The mall, located at the intersection of FM 1960 and Texas 249, has been bought Chicago-based General Growth Properties Inc.'s joint venture, GGP/Homart II LLC, with the New York State Common Retirement Fund. The seller is a pension account managed by Lend Lease Real Estate Investments Inc.
The mall had been built in 1981 and remodeled in 1992. It has 423,000 sf of shopping space and is 92.5% occupied. Dillards, Foleys, JCPenney, Lord & Taylor and Sears are the anchors, with sales averaging about $430 per sf. The May Co. is considering setting up shop in a vacant Montgomery Ward store, one of 13 it plans to buy from the bankrupt chain.

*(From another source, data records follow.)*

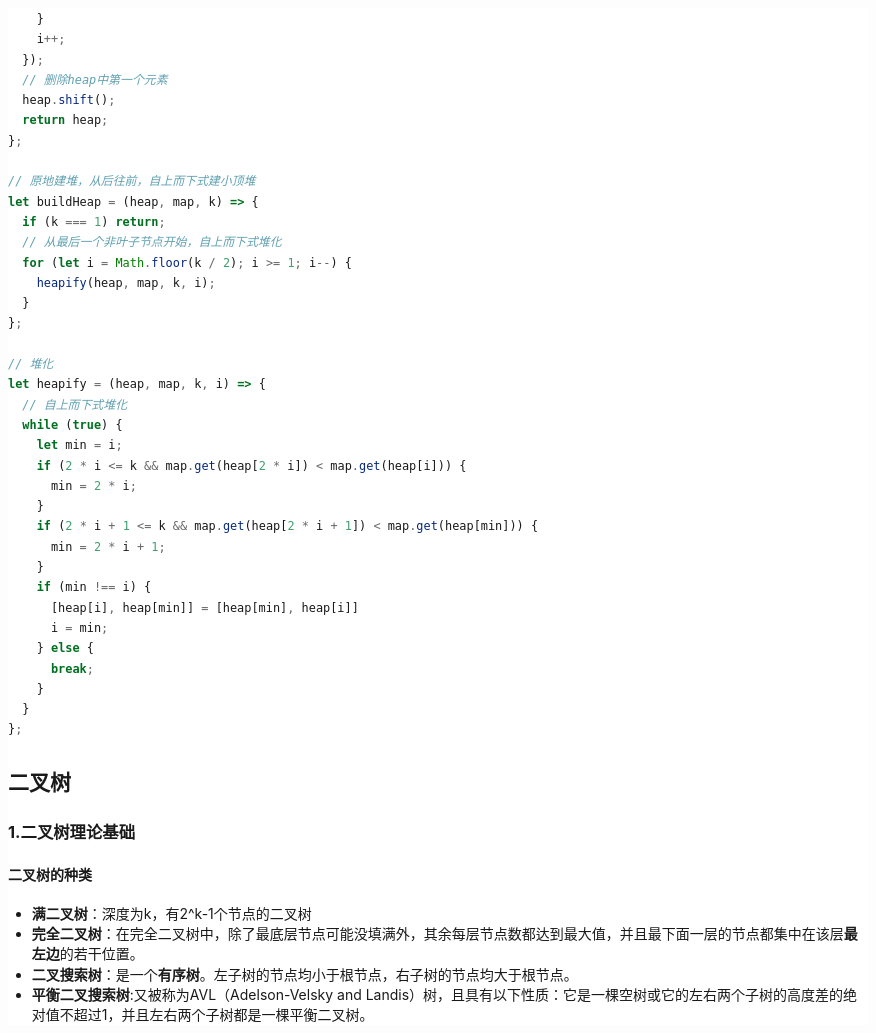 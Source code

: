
 ```js
    }
    i++;
  });
  // 删除heap中第一个元素
  heap.shift();
  return heap;
};

// 原地建堆，从后往前，自上而下式建小顶堆
let buildHeap = (heap, map, k) => {
  if (k === 1) return;
  // 从最后一个非叶子节点开始，自上而下式堆化
  for (let i = Math.floor(k / 2); i >= 1; i--) {
    heapify(heap, map, k, i);
  }
};

// 堆化
let heapify = (heap, map, k, i) => {
  // 自上而下式堆化
  while (true) {
    let min = i;
    if (2 * i <= k && map.get(heap[2 * i]) < map.get(heap[i])) {
      min = 2 * i;
    }
    if (2 * i + 1 <= k && map.get(heap[2 * i + 1]) < map.get(heap[min])) {
      min = 2 * i + 1;
    }
    if (min !== i) {
      [heap[i], heap[min]] = [heap[min], heap[i]]
      i = min;
    } else {
      break;
    }
  }
};
```





## 二叉树

### 1.二叉树理论基础

#### 二叉树的种类

- **满二叉树**：深度为k，有2^k-1个节点的二叉树
- **完全二叉树**：在完全二叉树中，除了最底层节点可能没填满外，其余每层节点数都达到最大值，并且最下面一层的节点都集中在该层**最左边**的若干位置。
- **二叉搜索树**：是一个**有序树**。左子树的节点均小于根节点，右子树的节点均大于根节点。
- **平衡二叉搜索树**:又被称为AVL（Adelson-Velsky and Landis）树，且具有以下性质：它是一棵空树或它的左右两个子树的高度差的绝对值不超过1，并且左右两个子树都是一棵平衡二叉树。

William Forrest of Revac Inc., a Houston-based real estate research and valuation company, tells GlobeSt.com that this was a good price for a successful mall. The mall is in a good location and with a good selling price per sf, he says. Forrest notes that the sales per sf are one of the most important factors in assessing a mall's value. Most malls, he says, sell for $100 per sf or more.
Forrest believes the interest rate on the financed portion of the mall probably had helped the sale. The terms call for a 10-year mortgage at 6.93% interest for $102 million. A short-term variable loan price at LIBOR plus 75 basis points has been used to fund the balance of the purchase price. Forrest says interest rates have been in the high sevens and low to mid eights in previous years. In a $100-million plus deal, such a decrease in interest points makes a huge difference, he says.
Last year, the joint venture had upped its stakes in Vista Ridge Mall in Dallas and Buckland Hills Mall in Manchester, CT. Forrest says despite the success of Willowbrook Mall, the mall concept is a "tired" retail them that is on its way out. Forrest believes the success of the big box stores and the fun new looks of modern retail facilities have pushed the mall concept out. Indeed many other Houston malls including Memorial City and Town & Country malls have suffered the loss of major anchor tenants and low sales in recent years.
GGP/Homart is a private REIT formed in December 1995 to buy the Sears, Roebuck & Co. real estate portfolio. The REIT's current holdings consist of four mall joint ventures and one land joint venture.